FREE STYLE: Under-17s could swim for free under a council scheme due to start in April.
FREE STYLE: Under-17s could swim for free under a council scheme due to start in April.

Two South Auckland local boards are fighting for their communities to retain the right to swim for free, no matter what age they are.

From April, children and teenagers under 17 across Auckland will be able to swim in any council-owned pool for free, but free entry to South Auckland pools for adults was scrapped.

Local boards from Otara-Papatoetoe and Mangere-Otahuhu have asked if they could extend the policy to cover adults as well.

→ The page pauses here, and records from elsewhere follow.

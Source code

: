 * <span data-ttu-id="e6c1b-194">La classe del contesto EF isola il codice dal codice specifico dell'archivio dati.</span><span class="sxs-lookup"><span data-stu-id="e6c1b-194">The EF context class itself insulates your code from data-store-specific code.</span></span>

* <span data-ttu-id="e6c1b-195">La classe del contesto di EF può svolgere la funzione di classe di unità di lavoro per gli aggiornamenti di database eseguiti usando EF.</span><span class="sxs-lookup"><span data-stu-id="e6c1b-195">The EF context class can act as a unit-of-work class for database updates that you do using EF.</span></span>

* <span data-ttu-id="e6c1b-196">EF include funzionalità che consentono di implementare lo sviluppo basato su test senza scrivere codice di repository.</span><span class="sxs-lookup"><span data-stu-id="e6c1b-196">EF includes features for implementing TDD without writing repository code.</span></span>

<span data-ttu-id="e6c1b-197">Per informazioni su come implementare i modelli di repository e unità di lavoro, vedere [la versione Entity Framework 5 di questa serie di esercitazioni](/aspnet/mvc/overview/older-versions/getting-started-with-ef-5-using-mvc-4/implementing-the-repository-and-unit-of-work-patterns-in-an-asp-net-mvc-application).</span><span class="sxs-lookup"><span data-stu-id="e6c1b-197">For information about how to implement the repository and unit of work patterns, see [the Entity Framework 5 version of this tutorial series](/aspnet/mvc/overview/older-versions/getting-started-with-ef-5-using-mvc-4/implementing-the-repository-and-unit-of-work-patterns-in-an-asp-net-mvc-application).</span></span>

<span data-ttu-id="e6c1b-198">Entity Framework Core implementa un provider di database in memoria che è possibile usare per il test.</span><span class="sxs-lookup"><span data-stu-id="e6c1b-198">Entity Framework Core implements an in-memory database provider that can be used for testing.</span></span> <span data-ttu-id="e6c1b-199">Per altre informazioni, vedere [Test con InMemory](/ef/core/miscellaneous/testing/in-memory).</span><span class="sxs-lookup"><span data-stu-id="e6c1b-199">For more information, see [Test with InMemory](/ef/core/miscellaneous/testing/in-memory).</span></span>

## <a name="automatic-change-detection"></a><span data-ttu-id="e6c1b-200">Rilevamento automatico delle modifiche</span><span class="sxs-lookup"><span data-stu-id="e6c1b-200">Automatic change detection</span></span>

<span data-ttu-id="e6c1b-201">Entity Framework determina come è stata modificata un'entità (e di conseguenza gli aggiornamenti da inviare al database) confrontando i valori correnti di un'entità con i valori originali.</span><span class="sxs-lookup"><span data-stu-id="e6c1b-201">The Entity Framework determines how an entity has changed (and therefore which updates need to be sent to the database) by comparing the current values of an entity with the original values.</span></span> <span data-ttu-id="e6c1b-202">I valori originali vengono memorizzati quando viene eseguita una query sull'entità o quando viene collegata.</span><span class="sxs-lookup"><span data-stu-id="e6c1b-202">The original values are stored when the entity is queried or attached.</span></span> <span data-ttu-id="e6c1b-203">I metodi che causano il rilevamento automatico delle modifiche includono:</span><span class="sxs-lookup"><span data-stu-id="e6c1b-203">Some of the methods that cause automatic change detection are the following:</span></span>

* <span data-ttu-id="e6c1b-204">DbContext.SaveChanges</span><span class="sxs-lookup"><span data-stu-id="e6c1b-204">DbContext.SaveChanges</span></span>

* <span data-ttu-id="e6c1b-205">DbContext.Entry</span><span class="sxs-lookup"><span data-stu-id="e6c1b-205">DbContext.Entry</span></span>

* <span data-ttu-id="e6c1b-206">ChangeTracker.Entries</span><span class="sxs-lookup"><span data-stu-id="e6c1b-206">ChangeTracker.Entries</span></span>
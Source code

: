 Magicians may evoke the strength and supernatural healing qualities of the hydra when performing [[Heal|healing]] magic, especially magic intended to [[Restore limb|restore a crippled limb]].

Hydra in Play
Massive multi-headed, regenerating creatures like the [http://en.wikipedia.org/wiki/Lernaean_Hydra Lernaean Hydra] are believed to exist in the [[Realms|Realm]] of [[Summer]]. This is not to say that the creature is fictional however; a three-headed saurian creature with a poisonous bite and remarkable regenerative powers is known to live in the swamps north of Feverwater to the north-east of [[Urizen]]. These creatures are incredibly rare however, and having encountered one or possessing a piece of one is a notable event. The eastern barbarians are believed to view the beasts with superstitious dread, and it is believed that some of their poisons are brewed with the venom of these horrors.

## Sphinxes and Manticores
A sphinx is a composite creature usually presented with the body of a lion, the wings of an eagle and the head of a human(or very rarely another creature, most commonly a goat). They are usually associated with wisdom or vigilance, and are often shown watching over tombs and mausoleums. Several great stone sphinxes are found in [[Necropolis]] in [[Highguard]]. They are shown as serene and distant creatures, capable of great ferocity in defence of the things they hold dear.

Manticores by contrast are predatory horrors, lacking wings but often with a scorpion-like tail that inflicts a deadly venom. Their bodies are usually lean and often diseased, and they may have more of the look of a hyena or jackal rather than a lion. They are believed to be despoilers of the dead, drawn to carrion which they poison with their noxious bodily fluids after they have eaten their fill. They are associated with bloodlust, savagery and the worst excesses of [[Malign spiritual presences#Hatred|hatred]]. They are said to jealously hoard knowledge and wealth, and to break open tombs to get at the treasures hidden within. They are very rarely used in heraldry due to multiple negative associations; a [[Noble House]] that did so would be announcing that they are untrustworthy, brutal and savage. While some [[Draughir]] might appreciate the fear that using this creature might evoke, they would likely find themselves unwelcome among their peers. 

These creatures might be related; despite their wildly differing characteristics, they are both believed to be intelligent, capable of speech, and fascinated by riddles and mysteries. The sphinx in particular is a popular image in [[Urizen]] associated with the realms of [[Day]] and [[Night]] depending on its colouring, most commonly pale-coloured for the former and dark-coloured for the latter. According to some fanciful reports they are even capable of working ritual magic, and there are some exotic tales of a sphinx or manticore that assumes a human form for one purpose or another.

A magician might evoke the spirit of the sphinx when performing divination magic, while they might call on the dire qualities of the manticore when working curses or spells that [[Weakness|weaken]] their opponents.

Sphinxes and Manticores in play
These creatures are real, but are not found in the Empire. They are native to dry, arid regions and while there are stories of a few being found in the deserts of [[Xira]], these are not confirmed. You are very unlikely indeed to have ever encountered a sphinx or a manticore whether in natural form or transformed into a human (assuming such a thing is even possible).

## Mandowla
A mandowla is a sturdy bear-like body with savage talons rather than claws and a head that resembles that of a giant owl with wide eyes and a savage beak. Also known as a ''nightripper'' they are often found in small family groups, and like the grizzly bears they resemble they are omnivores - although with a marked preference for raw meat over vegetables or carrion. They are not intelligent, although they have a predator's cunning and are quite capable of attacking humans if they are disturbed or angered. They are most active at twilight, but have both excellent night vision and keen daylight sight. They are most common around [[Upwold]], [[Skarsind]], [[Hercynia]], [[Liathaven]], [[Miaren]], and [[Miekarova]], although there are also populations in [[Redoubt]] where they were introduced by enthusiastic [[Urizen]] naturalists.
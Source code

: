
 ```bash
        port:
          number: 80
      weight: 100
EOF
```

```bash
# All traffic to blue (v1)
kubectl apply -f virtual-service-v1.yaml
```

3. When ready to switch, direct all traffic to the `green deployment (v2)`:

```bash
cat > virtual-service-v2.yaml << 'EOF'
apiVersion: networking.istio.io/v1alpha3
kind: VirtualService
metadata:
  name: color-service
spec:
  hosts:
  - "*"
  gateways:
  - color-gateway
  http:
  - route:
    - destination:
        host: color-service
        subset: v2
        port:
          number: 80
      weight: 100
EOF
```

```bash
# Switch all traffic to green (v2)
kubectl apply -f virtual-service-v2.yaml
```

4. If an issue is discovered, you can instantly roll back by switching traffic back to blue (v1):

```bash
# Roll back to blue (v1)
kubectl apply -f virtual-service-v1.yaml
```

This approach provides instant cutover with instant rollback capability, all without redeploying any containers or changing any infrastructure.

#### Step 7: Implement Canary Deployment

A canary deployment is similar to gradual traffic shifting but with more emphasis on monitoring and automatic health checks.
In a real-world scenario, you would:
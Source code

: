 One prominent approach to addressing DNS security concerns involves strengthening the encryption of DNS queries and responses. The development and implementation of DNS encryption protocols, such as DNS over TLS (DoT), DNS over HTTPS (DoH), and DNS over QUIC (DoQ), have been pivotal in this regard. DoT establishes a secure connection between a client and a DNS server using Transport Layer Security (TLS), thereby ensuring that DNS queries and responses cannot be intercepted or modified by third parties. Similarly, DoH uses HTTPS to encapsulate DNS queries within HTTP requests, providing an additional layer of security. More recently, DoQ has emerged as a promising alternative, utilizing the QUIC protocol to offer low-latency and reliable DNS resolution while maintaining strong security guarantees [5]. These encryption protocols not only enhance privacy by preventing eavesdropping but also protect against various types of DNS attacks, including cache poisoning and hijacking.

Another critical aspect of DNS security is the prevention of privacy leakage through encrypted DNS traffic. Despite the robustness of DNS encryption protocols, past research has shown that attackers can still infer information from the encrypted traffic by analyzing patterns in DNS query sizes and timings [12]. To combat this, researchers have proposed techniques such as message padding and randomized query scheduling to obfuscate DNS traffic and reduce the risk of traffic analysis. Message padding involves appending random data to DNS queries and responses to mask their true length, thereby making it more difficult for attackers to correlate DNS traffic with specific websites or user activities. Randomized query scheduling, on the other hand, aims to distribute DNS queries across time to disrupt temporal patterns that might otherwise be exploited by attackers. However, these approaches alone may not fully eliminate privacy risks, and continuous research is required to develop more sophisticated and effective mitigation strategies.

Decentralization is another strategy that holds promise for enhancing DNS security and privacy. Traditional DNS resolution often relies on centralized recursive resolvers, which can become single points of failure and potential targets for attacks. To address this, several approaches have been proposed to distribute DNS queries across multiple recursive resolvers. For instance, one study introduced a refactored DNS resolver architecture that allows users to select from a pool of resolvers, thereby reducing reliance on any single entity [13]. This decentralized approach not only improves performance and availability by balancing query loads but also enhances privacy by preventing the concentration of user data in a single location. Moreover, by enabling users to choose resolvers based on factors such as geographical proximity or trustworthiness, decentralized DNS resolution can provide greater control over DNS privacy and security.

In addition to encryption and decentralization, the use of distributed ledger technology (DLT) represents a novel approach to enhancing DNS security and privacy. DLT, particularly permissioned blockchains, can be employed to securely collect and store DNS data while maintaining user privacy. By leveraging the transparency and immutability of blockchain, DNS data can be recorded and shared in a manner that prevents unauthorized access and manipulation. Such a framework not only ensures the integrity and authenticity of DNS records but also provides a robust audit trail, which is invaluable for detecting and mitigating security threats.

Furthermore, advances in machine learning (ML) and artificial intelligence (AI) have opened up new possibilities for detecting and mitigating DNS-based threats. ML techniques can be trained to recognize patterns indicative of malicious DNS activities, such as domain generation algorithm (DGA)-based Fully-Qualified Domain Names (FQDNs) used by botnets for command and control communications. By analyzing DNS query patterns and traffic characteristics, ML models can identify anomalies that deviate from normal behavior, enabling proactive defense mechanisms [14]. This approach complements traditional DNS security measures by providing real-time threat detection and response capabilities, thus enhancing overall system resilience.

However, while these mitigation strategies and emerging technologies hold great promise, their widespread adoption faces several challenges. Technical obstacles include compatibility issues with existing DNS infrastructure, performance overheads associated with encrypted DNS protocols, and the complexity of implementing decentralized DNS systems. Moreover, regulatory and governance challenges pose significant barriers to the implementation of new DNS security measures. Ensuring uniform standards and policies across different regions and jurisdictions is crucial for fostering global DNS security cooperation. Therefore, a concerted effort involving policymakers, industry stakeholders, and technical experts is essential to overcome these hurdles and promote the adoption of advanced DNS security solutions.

Council policy advisor Anita Coy-Macken said, in the agenda for the council's Strategy and Finance Committee, that the boards believed charging adults would have a negative impact.

"They were concerned that the introduction of adult charges by the region-wide pricing policy would significantly impact on use of their local aquatic facilities and affect the wellbeing of their local communities," she said.

"When the governing body was considering the four swimming pool pricing scenarios, both local boards supported retaining the status quo charging, where the six Manukau pools would continue as free entry and the other 18 aquatic facilities would continue to charge."

The region-wide policy was based on the idea those under 16 would have universal free access to pools, and adults over would be charged.

Coy-Macken said the proposal was to allow local boards to lower adult charges if they could fit it in their budgets.

"Making adults free is inconsistent with the policy unless the governing body agrees to amend it," she said.

Coy-Macken recommended the council approves an amendment to the policy so boards can fund free entry for adults if it can "fund the financial implications and meet all the requirements of a special consultative procedure".

Both local boards will report back to the Strategy and Finance Committee on Thursday to show the cost of the proposal, how the cost will be met, and why those funding options have been chosen.